Attitude towards Reviews in General

Another construct which is closely related to trust in eWOM is attitude towards reviews in general (review attitude or RAtt). In reference to the appropriate advertising literature (Lutz, 1985), this thesis defines the construct as the learned predisposition to respond in a consistently favourable or unfavourable manner to online customer reviews in general. By adopting the argumentation of early contributions to the field (e.g., Obermiller & Spangenberg, 1998) but also more recent academic literature (e.g., Soh et al. 2009), this thesis agrees that eWOM trust may be a critical antecedent (or correlate) for some aspects of consumers’ attitudes toward online reviews and recommendations. For instance, a lack of eWOM trust may be a basis for generally disliking eWOM communication. Nevertheless a consumer’s positive or negative attitude typically depends on many other dimensions which are not typically related to the trust concept itself. For example, customers enjoy funny customer reviews, but at the same time readers often doubt the truthfulness of extremely humorous reviews. At the same time, the majority of consumers tend to evaluate truthfulness as something that is positive, and falseness negatively, which leads to the assumption that one should expect the eWOM trust scale (eWT- S) to overlap in some aspects with a consumer’s overall attitude toward reviews in general.

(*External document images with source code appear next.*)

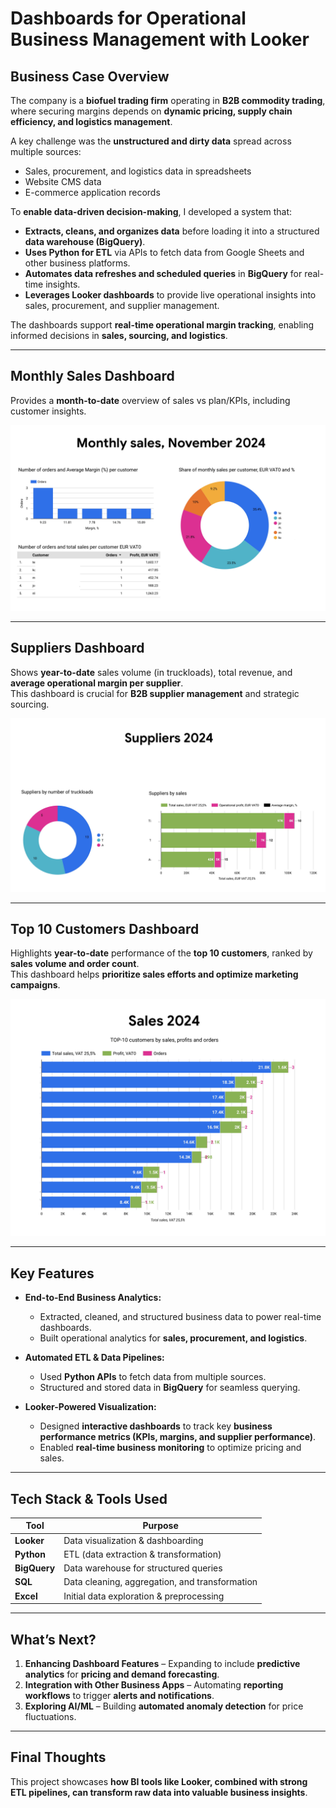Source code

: # Dashboards for Operational Business Management with Looker

## Business Case Overview
The company is a **biofuel trading firm** operating in **B2B commodity trading**, where securing margins depends on **dynamic pricing, supply chain efficiency, and logistics management**.

A key challenge was the **unstructured and dirty data** spread across multiple sources:  
- Sales, procurement, and logistics data in spreadsheets  
- Website CMS data  
- E-commerce application records  

To **enable data-driven decision-making**, I developed a system that:  
- **Extracts, cleans, and organizes data** before loading it into a structured **data warehouse (BigQuery)**.  
- **Uses Python for ETL** via APIs to fetch data from Google Sheets and other business platforms.  
- **Automates data refreshes and scheduled queries** in **BigQuery** for real-time insights.  
- **Leverages Looker dashboards** to provide live operational insights into sales, procurement, and supplier management.

The dashboards support **real-time operational margin tracking**, enabling informed decisions in **sales, sourcing, and logistics**.

---

## Monthly Sales Dashboard  
Provides a **month-to-date** overview of sales vs plan/KPIs, including customer insights.  

![Monthly Sales Dashboard](images/monthly_sales.jpg)  

---

## Suppliers Dashboard  
Shows **year-to-date** sales volume (in truckloads), total revenue, and **average operational margin per supplier**.  
This dashboard is crucial for **B2B supplier management** and strategic sourcing.  

![Supplier Dashboard](images/suppliers_2024.jpg)  

---

## Top 10 Customers Dashboard  
Highlights **year-to-date** performance of the **top 10 customers**, ranked by **sales volume and order count**.  
This dashboard helps **prioritize sales efforts and optimize marketing campaigns**.  

![Top 10 Customers Dashboard](images/top10_customers_2024.jpg)  

---

## Key Features  
- **End-to-End Business Analytics:**  
  - Extracted, cleaned, and structured business data to power real-time dashboards.  
  - Built operational analytics for **sales, procurement, and logistics**.  

- **Automated ETL & Data Pipelines:**  
  - Used **Python APIs** to fetch data from multiple sources.  
  - Structured and stored data in **BigQuery** for seamless querying.  

- **Looker-Powered Visualization:**  
  - Designed **interactive dashboards** to track key **business performance metrics (KPIs, margins, and supplier performance)**.  
  - Enabled **real-time business monitoring** to optimize pricing and sales.  

---

## Tech Stack & Tools Used  
| Tool         | Purpose |
|-------------|---------|
| **Looker**  | Data visualization & dashboarding |
| **Python**  | ETL (data extraction & transformation) |
| **BigQuery** | Data warehouse for structured queries |
| **SQL**     | Data cleaning, aggregation, and transformation |
| **Excel**   | Initial data exploration & preprocessing |

---

## What’s Next?
1. **Enhancing Dashboard Features** – Expanding to include **predictive analytics** for **pricing and demand forecasting**.  
2. **Integration with Other Business Apps** – Automating **reporting workflows** to trigger **alerts and notifications**.  
3. **Exploring AI/ML** – Building **automated anomaly detection** for price fluctuations.  

---

## Final Thoughts  
This project showcases **how BI tools like Looker, combined with strong ETL pipelines, can transform raw data into valuable business insights**.  

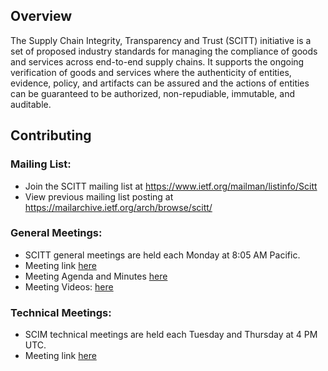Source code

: ## Overview

The Supply Chain Integrity, Transparency and Trust (SCITT) initiative is a set of proposed industry standards for managing the compliance of goods and services across end-to-end supply chains. It supports the ongoing verification of goods and services where the authenticity of entities, evidence, policy, and artifacts can be assured and the actions of entities can be guaranteed to be authorized, non-repudiable, immutable, and auditable.

## Contributing

### Mailing List:
 - Join the SCITT mailing list at https://www.ietf.org/mailman/listinfo/Scitt
 - View previous mailing list posting at https://mailarchive.ietf.org/arch/browse/scitt/

### General Meetings:
- SCITT general  meetings are held each Monday at 8:05 AM Pacific.
- Meeting link [here](https://teams.microsoft.com/l/meetup-join/19%3awkcX6YXFdc4drKQRJ81TD6VrZFhreo81JnfUKihgNyM1%40thread.tacv2/1650660267368?context=%7b%22Tid%22%3a%2272f988bf-86f1-41af-91ab-2d7cd011db47%22%2c%22Oid%22%3a%222a36463b-58f3-4390-b4ff-a30f5d1866fa%22%7d)
- Meeting Agenda and Minutes [here](https://docs.google.com/document/d/1vf-EliXByhg5HZfgVbTqZhfaJFCmvMdQuZ4tC-Eq6wg/edit?usp=sharing)
- Meeting Videos: [here](https://www.youtube.com/playlist?list=PLbB5UJQyY-2WZ6r1AK1njicgwcowVypet)

### Technical Meetings:
- SCIM technical meetings are held each Tuesday and Thursday at 4 PM UTC.
- Meeting link [here](https://teams.microsoft.com/l/meetup-join/19%3ameeting_OWUwMDhiZjEtYjkwNS00NDA0LTlmMTgtNGZhOGE0NmU3ZTcz%40thread.v2/0?context=%7b%22Tid%22%3a%2272f988bf-86f1-41af-91ab-2d7cd011db47%22%2c%22Oid%22%3a%22bced92fe-7c20-456e-9afd-5b18c383de81%22%7d)
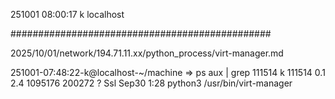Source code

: 251001
08:00:17
k
localhost

###############################################

2025/10/01/network/194.71.11.xx/python_process/virt-manager.md

251001-07:48:22-k@localhost-~/machine
=> ps aux | grep 111514
k         111514  0.1  2.4 1095176 200272 ?      Ssl  Sep30   1:28 python3 /usr/bin/virt-manager

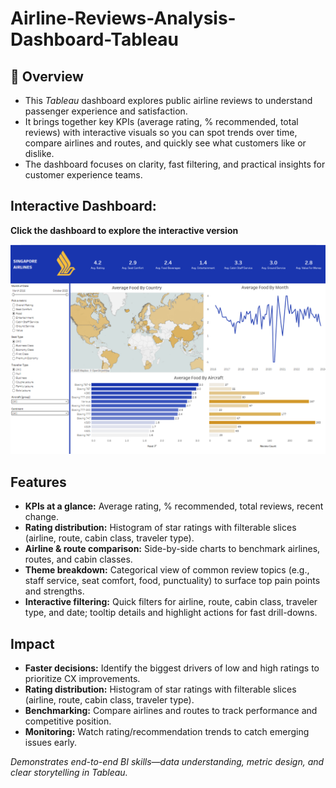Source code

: # Airline-Reviews-Analysis-Dashboard-Tableau

## 📌 Overview
- This *Tableau* dashboard explores public airline reviews to understand passenger experience and satisfaction. <br>
- It brings together key KPIs (average rating, % recommended, total reviews) with interactive visuals so you can spot trends over time, compare airlines and routes, and quickly see what customers like or dislike. <br>
- The dashboard focuses on clarity, fast filtering, and practical insights for customer experience teams.

## Interactive Dashboard:

**Click the dashboard to explore the interactive version** <br>

[![Airline Reviews Dashboard](https://github.com/EdwinSamuel7/Airline-Reviews-Analysis-Dashboard-Tableau/blob/main/Airline-Reviews-Dashboad.png)](https://public.tableau.com/app/profile/edwinsamuel7/viz/Singapore_Ailrlines_packaged_workbook/Dashboard12)

## Features
- **KPIs at a glance:** Average rating, % recommended, total reviews, recent change.
- **Rating distribution:** Histogram of star ratings with filterable slices (airline, route, cabin class, traveler type).
- **Airline & route comparison:** Side-by-side charts to benchmark airlines, routes, and cabin classes.
- **Theme breakdown:** Categorical view of common review topics (e.g., staff service, seat comfort, food, punctuality) to surface top pain points and strengths.
- **Interactive filtering:** Quick filters for airline, route, cabin class, traveler type, and date; tooltip details and highlight actions for fast drill-downs.

## Impact
- **Faster decisions:** Identify the biggest drivers of low and high ratings to prioritize CX improvements.
- **Rating distribution:** Histogram of star ratings with filterable slices (airline, route, cabin class, traveler type).
- **Benchmarking:** Compare airlines and routes to track performance and competitive position.
- **Monitoring:** Watch rating/recommendation trends to catch emerging issues early.

*Demonstrates end-to-end BI skills—data understanding, metric design, and clear storytelling in Tableau.*
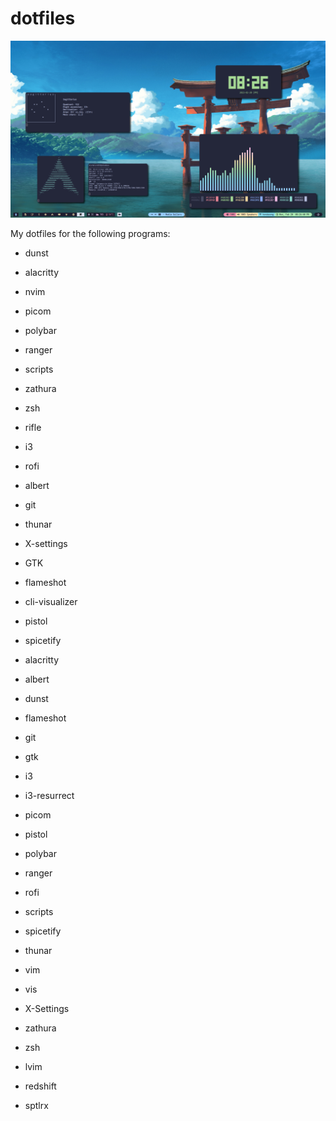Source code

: # dotfiles

![screenshot](./screenshot.png)

My dotfiles for the following programs:
- dunst
- alacritty
- nvim
- picom
- polybar
- ranger
- scripts
- zathura
- zsh
- rifle
- i3
- rofi
- albert
- git
- thunar
- X-settings
- GTK
- flameshot
- cli-visualizer
- pistol
- spicetify

- alacritty 
- albert 
- dunst 
- flameshot 
- git 
- gtk 
- i3 
- i3-resurrect 
- picom 
- pistol 
- polybar 
- ranger 
- rofi 
- scripts 
- spicetify 
- thunar 
- vim 
- vis 
- X-Settings 
- zathura 
- zsh 
- lvim 
- redshift
- sptlrx





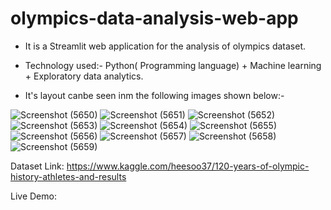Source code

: # olympics-data-analysis-web-app


* It is a Streamlit web application for the analysis of olympics dataset.

* Technology used:- Python( Programming language) + Machine learning + Exploratory data analytics.

* It's layout canbe seen inm the following images shown below:-

![Screenshot (5650)](https://github.com/9889AdeebaRashid/PROJECT-movie-recommendation-system/assets/80636537/dfbf9bc3-236d-4d4e-b9ba-6fed399c81b3)
![Screenshot (5651)](https://github.com/9889AdeebaRashid/PROJECT-movie-recommendation-system/assets/80636537/12df8a2e-6dc8-4a58-b449-f10baec9204b)
![Screenshot (5652)](https://github.com/9889AdeebaRashid/PROJECT-movie-recommendation-system/assets/80636537/6d2daa27-798f-46c5-aacb-abc377d6c3c8)
![Screenshot (5653)](https://github.com/9889AdeebaRashid/PROJECT-movie-recommendation-system/assets/80636537/bbcdd1ff-83f9-4400-b394-b26c3c4b0d4a)
![Screenshot (5654)](https://github.com/9889AdeebaRashid/PROJECT-movie-recommendation-system/assets/80636537/9a80f5a8-7058-492b-8b8b-3d0de57ea4a8)
![Screenshot (5655)](https://github.com/9889AdeebaRashid/PROJECT-movie-recommendation-system/assets/80636537/be500e57-bc2d-4baf-b10f-314f974ad937)
![Screenshot (5656)](https://github.com/9889AdeebaRashid/PROJECT-movie-recommendation-system/assets/80636537/c4cd2a3d-1c85-44ec-be25-b2c0f59ef465)
![Screenshot (5657)](https://github.com/9889AdeebaRashid/PROJECT-movie-recommendation-system/assets/80636537/7cbe1b16-646b-412a-ac85-8a71f309293b)
![Screenshot (5658)](https://github.com/9889AdeebaRashid/PROJECT-movie-recommendation-system/assets/80636537/77520da5-d9f7-409a-b873-408505ce80af)
![Screenshot (5659)](https://github.com/9889AdeebaRashid/PROJECT-movie-recommendation-system/assets/80636537/3d43d6e5-6f7c-4e74-9c8e-d8ed92885e86)


Dataset Link: https://www.kaggle.com/heesoo37/120-years-of-olympic-history-athletes-and-results

Live Demo:
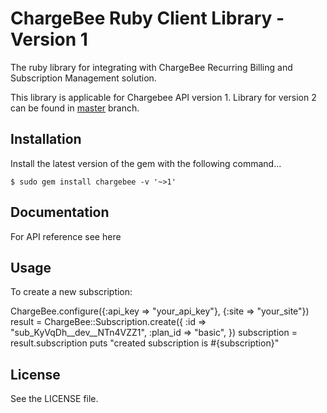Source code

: # ChargeBee Ruby Client Library - Version 1

The ruby library for integrating with ChargeBee Recurring Billing and Subscription Management solution.

This library is applicable for Chargebee API version 1. Library for version 2 can be found in [master](https://github.com/chargebee/chargebee-ruby) branch.

## Installation

Install the latest version of the gem with the following command...
	
	$ sudo gem install chargebee -v '~>1'

## Documentation

For API reference see <a hreaf="https://apidocs.chargebee.com/docs/api/v1/?lang=ruby"  target="_blank">here</a>

## Usage

To create a new subscription:
  
  ChargeBee.configure({:api_key => "your_api_key"}, {:site => "your_site"})
  result = ChargeBee::Subscription.create({
  :id => "sub_KyVqDh__dev__NTn4VZZ1", 
  :plan_id => "basic", 
  })
  subscription = result.subscription
  puts "created subscription is #{subscription}"

## License

See the LICENSE file.

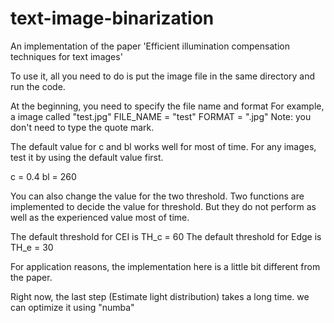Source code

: # text-image-binarization
An implementation of the paper 'Efficient illumination compensation techniques for text images'

To use it, all you need to do is put the image file in
the same directory and run the code.

At the beginning, you need to specify the file name and format
For example, a image called "test.jpg"
	FILE_NAME = "test"
	FORMAT = ".jpg"
Note: you don't need to type the quote mark.

The default value for c and bl works well for most of time. 
For any images, test it by using the default value first.

c = 0.4
bl = 260

You can also change the value for the two threshold. Two functions
are implemented to decide the value for threshold. But they do not
perform as well as the experienced value most of time. 

The default threshold for CEI is TH_c = 60
The default threshold for Edge is TH_e = 30

For application reasons, the implementation here is a little bit
different from the paper.

Right now, the last step (Estimate light distribution) takes a long
time. we can optimize it using "numba"
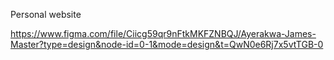 Personal website

https://www.figma.com/file/Ciicg59qr9nFtkMKFZNBQJ/Ayerakwa-James-Master?type=design&node-id=0-1&mode=design&t=QwN0e6Rj7x5vtTGB-0
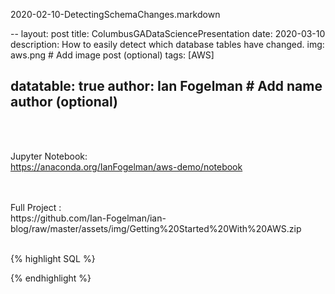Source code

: 2020-02-10-DetectingSchemaChanges.markdown

--
layout: post
title:  ColumbusGADataSciencePresentation
date:   2020-03-10
description: How to easily detect which database tables have changed.
img: aws.png # Add image post (optional)
tags: [AWS]

datatable: true
author: Ian Fogelman # Add name author (optional)
---
<meta property="og:title" content="Automatically detecting schema changes">
<meta property="og:description" content="A blog by Ian Fogelman.">
<meta property="og:image" content="https://repository-images.githubusercontent.com/190807493/a3610e80-bed1-11e9-87ac-2a4f0aa3b2ee">
<meta property="og:url" content="https://repository-images.githubusercontent.com/190807493/a3610e80-bed1-11e9-87ac-2a4f0aa3b2ee">

<br>
<br>

Jupyter Notebook:
<br>
https://anaconda.org/IanFogelman/aws-demo/notebook

<br>
<br>
Full Project :
<br>
https://github.com/Ian-Fogelman/ian-blog/raw/master/assets/img/Getting%20Started%20With%20AWS.zip
<br>
<br>

{% highlight SQL %}

{% endhighlight %}
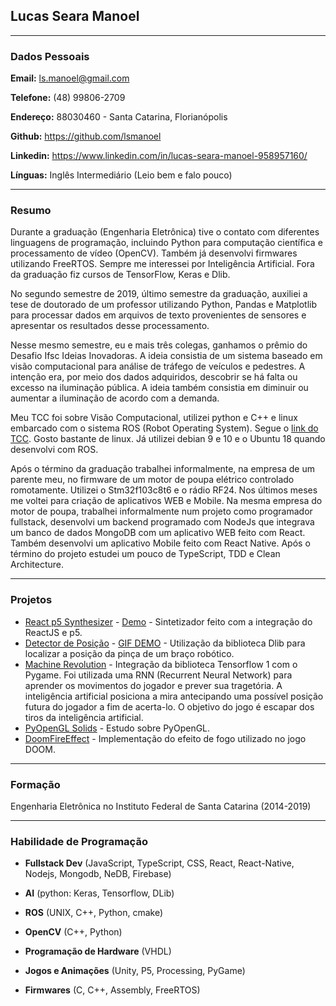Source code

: ## Lucas Seara Manoel

---

### Dados Pessoais

**Email:** ls.manoel@gmail.com

**Telefone:** (48) 99806-2709

**Endereço:** 88030460 - Santa Catarina, Florianópolis

**Github:** <https://github.com/lsmanoel>

**Linkedin:** <https://www.linkedin.com/in/lucas-seara-manoel-958957160/>

**Línguas:** Inglês Intermediário (Leio bem e falo pouco)

---

### Resumo

Durante a graduação (Engenharia Eletrônica) tive o contato com diferentes linguagens de programação, incluindo Python para computação científica e processamento de vídeo (OpenCV). Também já desenvolvi firmwares utilizando FreeRTOS. Sempre me interessei por Inteligência Artificial. Fora da graduação fiz cursos de TensorFlow, Keras e Dlib.

No segundo semestre de 2019, último semestre da graduação, auxiliei a tese de doutorado de um professor utilizando Python, Pandas e Matplotlib para processar dados em arquivos de texto provenientes de sensores e apresentar os resultados desse processamento.

Nesse mesmo semestre, eu e mais três colegas, ganhamos o prêmio do Desafio Ifsc Ideias Inovadoras. A ideia consistia de um sistema baseado em visão computacional para análise de tráfego de veículos e pedestres. A intenção era, por meio dos dados adquiridos, descobrir se há falta ou excesso na iluminação pública. A ideia também consistia em diminuir ou aumentar a iluminação de acordo com a demanda.

Meu TCC foi sobre Visão Computacional, utilizei python e C++ e linux embarcado com o sistema ROS (Robot Operating System). Segue o [link do TCC](https://drive.google.com/file/d/1Ei1-eol5fQ9zp7CFsud-u0lzOeMOkwBS/view?usp=sharing). Gosto bastante de linux. Já utilizei debian 9 e 10 e o Ubuntu 18 quando desenvolvi com ROS.

Após o término da graduação trabalhei informalmente, na empresa de um parente meu, no firmware de um motor de poupa elétrico controlado romotamente. Utilizei o Stm32f103c8t6 e o rádio RF24. Nos últimos meses me voltei para criação de aplicativos WEB e Mobile. Na mesma empresa do motor de poupa, trabalhei informalmente num projeto como programador fullstack, desenvolvi um backend programado com NodeJs que integrava um banco de dados MongoDB com um aplicativo WEB feito com React. Também desenvolvi um aplicativo Mobile feito com React Native. Após o término do projeto estudei um pouco de TypeScript, TDD e Clean Architecture.

---

### Projetos 

* [React p5 Synthesizer](https://github.com/lsmanoel/react_p5_synthesizer) - [Demo](https://react-p5-synthesizer.herokuapp.com/) - Sintetizador feito com a integração do ReactJS e p5.
* [Detector de Posição](https://github.com/lsmanoel/RobotSense_Dlib) - [GIF DEMO](https://github.com/lsmanoel/RobotSense_Dlib/blob/master/img/Peek%2026-08-2019%2018-50.gif) - Utilização da biblioteca Dlib para localizar a posição da pinça de um braço robótico.
* [Machine Revolution](https://github.com/lsmanoel/MachineRevolution) - Integração da biblioteca Tensorflow 1 com o Pygame. Foi utilizada uma RNN (Recurrent Neural Network) para aprender os movimentos do jogador e prever sua tragetória. A inteligência artificial posiciona a mira antecipando uma possível posição futura do jogador a fim de acerta-lo. O objetivo do jogo é escapar dos tiros da inteligência artificial.
* [PyOpenGL Solids](https://github.com/lsmanoel/PyOpenGL/tree/master/solids) - Estudo sobre PyOpenGL.
* [DoomFireEffect](https://github.com/lsmanoel/DoomFireEffect_ProcessingVersion) - Implementação do efeito de fogo utilizado no jogo DOOM.

---

### Formação

Engenharia Eletrônica no Instituto Federal de Santa Catarina (2014-2019)

---

### Habilidade de Programação

* **Fullstack Dev** (JavaScript, TypeScript, CSS, React, React-Native, Nodejs, Mongodb, NeDB, Firebase)

* **AI** (python: Keras, Tensorflow, DLib)

* **ROS** (UNIX, C++, Python, cmake)

* **OpenCV** (C++, Python)

* **Programação de Hardware** (VHDL)

* **Jogos e Animações** (Unity, P5, Processing, PyGame)

* **Firmwares** (C, C++, Assembly, FreeRTOS)
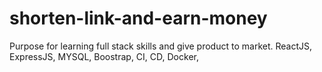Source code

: # shorten-link-and-earn-money
Purpose for learning full stack skills and  give product to market. ReactJS, ExpressJS, MYSQL, Boostrap, CI, CD, Docker, 
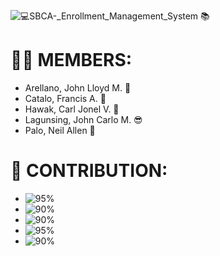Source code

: ![💻_SBCA_-_Enrollment_Management_System 📚](https://github.com/Catalo21/sbcaEMS/assets/96164347/a704d924-ec41-4138-9f0f-944d9849f100)

# 🙋‍♂️ MEMBERS: 
- Arellano, John Lloyd M. 🥵
- Catalo, Francis A. 🤤
- Hawak, Carl Jonel V. 🤑
- Lagunsing, John Carlo M. 😎
- Palo, Neil Allen 🤪

# 🤝 CONTRIBUTION: 
- ![95%](https://progress-bar.dev/95?title=Arellano)
- ![90%](https://progress-bar.dev/90?title=Catalo)
- ![90%](https://progress-bar.dev/90?title=Hawak)
- ![95%](https://progress-bar.dev/95?title=Lagunsing)
- ![90%](https://progress-bar.dev/90?title=Palo)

A review of several scales provides evidence that trust and attitude toward eWOM are related but conceptually separated constructs (Obermiller & Spangenberg, 1998). In fact it appears that in the conceptualizations of review attitude, few items are included that appear to reflect general trust, but on the other hand, include many other items that seemingly measure other dimensions of attitude that capture specific aspects unrelated to trust in eWOM (e.g., Park et al., 2007). For instance, a variety of beliefs concerning positive as well as negative outcomes of marketing communications (e.g., informational value, entertainment, interruptive nature, ethics, deception, and falsehood) are typically included to measure a consumer’s generalized attitudinal tendency (Bauer & Greyser, 1968; Mehta, 2000; Mehta & Purvis, 1995). The majority of this set of beliefs is not an integral part of eWOM information trust per se, but overlaps do exist. This is given as various researchers choose to include the factors of believability (integrity) and information usefulness (ability) in their general attitude measures (e.g., Olney, Holbrook & Batra, 1991; Sandage & Leckenby, 1980). On the other hand, as mentioned earlier, eWOM trust is conceptualized as including cognitive, emotional as well as behavioural elements of trust. In contrast, measures of RAtt typically focus on the consumers’ cognitive and/or more rarely on emotional beliefs (e.g., Casalo et al., 2011), but none recognized both or behavioural intention in the conceptualization of attitude. Therefore, this thesis argues that while some similarities exist, eWOM trust typically covers some attitudinal aspects that are not typically mirrored by a consumer’s general attitude towards reviews. Review attitude is hence a very broad and unspecific attitude towards OCR in general. Due to its inclusion of more relevant aspects for information adoption (namely trusting attitudes, beliefs, and behaviours), it is reasonable to assume that eWOM trust is in contrast a better predictor of review and shopping-related behaviours (Hogg & Vaughan, 2011).